Activity:
Check each line of the material below for "Análisis", then copy the ones that contain it.
[Material for the task]
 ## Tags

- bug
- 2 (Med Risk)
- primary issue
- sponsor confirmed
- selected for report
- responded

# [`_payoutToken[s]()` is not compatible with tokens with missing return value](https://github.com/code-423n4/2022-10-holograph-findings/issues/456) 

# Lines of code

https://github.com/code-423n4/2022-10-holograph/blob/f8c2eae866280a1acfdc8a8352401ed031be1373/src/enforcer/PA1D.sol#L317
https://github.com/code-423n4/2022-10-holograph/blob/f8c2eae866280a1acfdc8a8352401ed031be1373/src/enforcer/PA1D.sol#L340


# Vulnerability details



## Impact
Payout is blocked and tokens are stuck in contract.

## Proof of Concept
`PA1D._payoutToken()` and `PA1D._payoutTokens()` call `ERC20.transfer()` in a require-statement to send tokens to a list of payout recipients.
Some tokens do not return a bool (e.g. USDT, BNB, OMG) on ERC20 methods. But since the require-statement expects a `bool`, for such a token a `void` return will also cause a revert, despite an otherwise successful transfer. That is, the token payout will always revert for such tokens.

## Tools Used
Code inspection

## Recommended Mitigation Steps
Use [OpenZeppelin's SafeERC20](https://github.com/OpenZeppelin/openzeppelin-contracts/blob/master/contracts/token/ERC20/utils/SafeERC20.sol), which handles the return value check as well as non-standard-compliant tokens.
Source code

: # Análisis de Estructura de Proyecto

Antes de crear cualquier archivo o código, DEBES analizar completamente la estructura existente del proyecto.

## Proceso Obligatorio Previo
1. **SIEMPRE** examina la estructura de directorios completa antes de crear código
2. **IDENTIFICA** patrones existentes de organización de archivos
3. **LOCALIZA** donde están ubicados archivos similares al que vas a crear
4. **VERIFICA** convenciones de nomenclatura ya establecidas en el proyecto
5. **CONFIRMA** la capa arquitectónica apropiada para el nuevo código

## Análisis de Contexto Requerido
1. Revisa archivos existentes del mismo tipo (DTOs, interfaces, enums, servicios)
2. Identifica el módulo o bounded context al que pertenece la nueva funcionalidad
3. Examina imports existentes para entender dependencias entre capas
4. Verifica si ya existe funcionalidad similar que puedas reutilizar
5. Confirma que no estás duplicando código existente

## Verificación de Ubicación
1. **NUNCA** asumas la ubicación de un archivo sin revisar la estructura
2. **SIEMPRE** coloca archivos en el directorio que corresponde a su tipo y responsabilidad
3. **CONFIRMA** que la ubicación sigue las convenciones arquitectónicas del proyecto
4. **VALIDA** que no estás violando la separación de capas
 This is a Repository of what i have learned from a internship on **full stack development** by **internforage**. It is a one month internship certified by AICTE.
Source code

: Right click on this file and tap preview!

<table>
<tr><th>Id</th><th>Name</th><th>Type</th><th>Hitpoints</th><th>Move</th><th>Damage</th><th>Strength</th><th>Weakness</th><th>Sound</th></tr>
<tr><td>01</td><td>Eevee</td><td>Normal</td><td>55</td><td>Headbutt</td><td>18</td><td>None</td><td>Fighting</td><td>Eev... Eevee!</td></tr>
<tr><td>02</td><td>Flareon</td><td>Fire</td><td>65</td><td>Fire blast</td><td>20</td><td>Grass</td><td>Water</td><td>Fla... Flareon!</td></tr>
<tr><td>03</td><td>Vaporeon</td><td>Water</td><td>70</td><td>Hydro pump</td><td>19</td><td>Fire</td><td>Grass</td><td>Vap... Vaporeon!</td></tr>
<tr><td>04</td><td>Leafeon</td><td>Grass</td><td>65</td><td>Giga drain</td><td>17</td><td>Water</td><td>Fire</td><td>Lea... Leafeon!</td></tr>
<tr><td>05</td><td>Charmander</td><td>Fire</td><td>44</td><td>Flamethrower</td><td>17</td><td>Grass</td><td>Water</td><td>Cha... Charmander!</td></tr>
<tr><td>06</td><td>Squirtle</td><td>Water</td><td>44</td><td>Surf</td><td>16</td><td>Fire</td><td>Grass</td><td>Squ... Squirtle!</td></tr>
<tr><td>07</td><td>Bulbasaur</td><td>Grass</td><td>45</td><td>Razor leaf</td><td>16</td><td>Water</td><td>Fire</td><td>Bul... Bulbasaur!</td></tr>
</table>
[/Material for the task]
Answer to this problem:
: # Análisis de Estructura de Proyecto
## Análisis de Contexto Requerido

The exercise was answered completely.